Amazing how you can just deflect any criticism of LLMs here by going “but humans suck too!” And the misanthropic HN userbase eats it up every time.

We live during the healthiest period in human history due to the fact that doctors are highly reliable and well-trained. You simply would not be able to replace a real doctor with an LLM and get desirable results.

▲ KronisLV 6 hours ago | parent | next [-]

> Amazing how you can just deflect any criticism of LLMs here by going “but humans suck too!” And the misanthropic HN userbase eats it up every time.

I think it's rather people trying to keep grounded and suggest that it's not just the hallucination machine that's bad, but also that many doctors in real life also suck - in part because of the domain being complex, but also due to a plethora of human reasons, such as not listening to your patients properly or disregarding their experiences and being dismissive (seems to happen to women more for some reason), or sometimes just being overworked.

> You simply would not be able to replace a real doctor with an LLM and get desirable results.

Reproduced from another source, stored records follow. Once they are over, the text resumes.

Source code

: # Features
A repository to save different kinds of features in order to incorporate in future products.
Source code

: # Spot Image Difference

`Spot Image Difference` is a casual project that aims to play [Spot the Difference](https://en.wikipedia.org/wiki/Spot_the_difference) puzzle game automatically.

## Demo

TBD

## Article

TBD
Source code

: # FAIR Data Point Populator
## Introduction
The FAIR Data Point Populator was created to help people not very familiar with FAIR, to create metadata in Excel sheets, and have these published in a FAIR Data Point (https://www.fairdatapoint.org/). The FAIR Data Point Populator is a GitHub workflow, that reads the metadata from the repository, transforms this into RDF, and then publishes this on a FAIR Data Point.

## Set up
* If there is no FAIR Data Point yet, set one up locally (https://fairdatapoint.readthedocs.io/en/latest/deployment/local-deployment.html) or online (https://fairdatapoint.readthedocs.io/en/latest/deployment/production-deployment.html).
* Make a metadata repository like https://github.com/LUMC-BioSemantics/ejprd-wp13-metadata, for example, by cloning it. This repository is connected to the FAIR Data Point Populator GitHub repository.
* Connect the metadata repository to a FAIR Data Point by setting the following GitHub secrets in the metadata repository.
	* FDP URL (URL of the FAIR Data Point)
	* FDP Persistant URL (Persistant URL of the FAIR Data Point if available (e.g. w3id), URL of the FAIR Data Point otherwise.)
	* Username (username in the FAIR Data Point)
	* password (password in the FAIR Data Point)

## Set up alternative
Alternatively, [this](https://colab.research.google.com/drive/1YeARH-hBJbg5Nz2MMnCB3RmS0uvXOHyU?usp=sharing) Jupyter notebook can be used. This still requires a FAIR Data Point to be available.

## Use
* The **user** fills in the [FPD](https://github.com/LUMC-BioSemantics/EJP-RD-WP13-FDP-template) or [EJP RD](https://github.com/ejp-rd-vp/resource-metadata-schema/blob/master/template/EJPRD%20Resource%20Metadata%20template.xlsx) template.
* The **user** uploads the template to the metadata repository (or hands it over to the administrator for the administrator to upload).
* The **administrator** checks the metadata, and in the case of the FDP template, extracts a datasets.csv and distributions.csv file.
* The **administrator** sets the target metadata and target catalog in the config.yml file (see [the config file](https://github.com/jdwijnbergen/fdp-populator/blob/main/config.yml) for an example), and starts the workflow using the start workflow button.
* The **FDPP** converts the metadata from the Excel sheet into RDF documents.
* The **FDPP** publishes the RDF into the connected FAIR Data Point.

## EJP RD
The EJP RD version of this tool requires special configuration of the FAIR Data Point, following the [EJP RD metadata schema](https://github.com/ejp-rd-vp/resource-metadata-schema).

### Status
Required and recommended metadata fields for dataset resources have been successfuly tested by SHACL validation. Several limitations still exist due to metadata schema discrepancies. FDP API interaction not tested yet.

I don't think people should be replaced with LLMs, but we should benchmark the relative performance of various approaches:

  A) the performance of doctors alone, no LLMs
  B) the performance of LLMs alone, no human in the loop
  C) the performance of doctors, using LLMs

Problem is that historical cases where humans resolved the issue and not the ones where the patient died (or suffered in general as a consequence of the wrong calls being made) would be pre-selecting for the stuff that humans might be good at, and sometimes wouldn't even properly be known due to some of those being straight up malpractice on the behalf of humans, whereas benchmarking just LLMs against stuff like that wouldn't give enough visibility in the failings of humans either.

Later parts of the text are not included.